Content starts

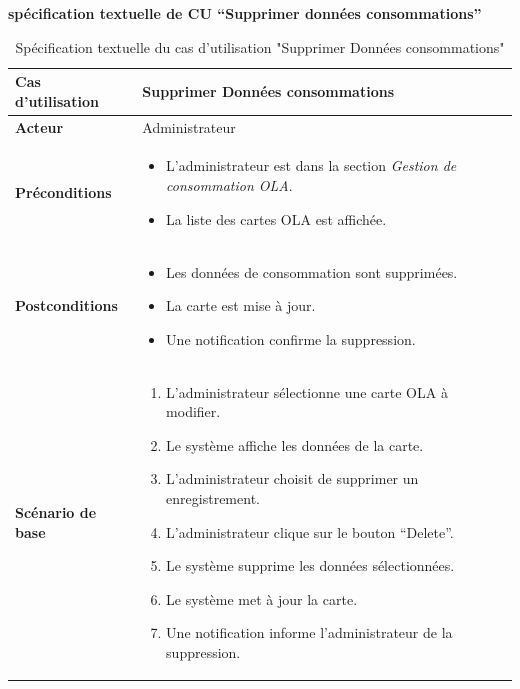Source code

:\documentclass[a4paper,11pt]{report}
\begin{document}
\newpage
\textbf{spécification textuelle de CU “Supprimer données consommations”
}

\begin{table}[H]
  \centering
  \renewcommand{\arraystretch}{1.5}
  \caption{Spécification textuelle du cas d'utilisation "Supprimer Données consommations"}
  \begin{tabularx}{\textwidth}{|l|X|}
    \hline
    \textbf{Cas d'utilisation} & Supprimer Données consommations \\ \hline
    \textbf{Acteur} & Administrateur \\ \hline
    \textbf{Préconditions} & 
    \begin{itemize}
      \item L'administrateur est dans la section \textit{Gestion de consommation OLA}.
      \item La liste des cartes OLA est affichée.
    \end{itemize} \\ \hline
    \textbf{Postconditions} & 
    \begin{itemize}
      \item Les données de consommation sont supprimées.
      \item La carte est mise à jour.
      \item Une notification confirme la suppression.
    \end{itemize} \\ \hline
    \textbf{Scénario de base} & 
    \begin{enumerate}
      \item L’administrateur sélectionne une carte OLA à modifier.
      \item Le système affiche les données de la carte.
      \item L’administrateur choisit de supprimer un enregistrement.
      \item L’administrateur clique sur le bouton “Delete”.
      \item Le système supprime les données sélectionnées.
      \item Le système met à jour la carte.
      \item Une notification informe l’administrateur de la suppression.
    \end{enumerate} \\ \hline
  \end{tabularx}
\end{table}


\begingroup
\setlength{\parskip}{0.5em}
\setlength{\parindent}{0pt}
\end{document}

Content ends
Content starts

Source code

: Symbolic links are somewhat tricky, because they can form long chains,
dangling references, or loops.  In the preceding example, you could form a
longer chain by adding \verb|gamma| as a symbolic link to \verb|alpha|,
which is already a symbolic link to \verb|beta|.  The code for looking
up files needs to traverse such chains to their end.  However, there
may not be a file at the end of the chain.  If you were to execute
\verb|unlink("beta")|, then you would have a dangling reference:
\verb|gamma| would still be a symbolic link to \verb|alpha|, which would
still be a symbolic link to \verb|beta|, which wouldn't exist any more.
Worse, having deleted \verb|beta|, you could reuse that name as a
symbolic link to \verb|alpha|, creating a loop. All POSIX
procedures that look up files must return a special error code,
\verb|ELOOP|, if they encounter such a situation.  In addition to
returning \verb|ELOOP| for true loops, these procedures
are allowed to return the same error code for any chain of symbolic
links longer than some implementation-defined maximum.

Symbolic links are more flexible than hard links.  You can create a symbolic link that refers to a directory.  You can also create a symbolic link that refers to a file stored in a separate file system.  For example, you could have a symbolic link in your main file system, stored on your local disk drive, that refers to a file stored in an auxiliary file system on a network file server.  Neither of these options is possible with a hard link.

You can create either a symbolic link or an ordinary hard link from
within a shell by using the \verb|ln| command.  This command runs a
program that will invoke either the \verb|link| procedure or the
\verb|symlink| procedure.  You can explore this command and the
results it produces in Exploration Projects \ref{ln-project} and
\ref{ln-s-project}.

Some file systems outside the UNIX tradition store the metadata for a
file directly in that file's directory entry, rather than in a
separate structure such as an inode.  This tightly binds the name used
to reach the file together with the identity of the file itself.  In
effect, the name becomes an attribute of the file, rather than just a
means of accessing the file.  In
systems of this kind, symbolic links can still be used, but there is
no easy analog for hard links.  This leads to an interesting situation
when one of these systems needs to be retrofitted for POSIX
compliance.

Content ends

- [YOUR INSTRUCTIONS] Among the lines above, repeat exactly those from the line with "links are somewhat" to the line with "longer chain by", counting both ends.

- [ANSWER AREA]
: Symbolic links are somewhat tricky, because they can form long chains,
dangling references, or loops.  In the preceding example, you could form a
longer chain by adding \verb|gamma| as a symbolic link to \verb|alpha|,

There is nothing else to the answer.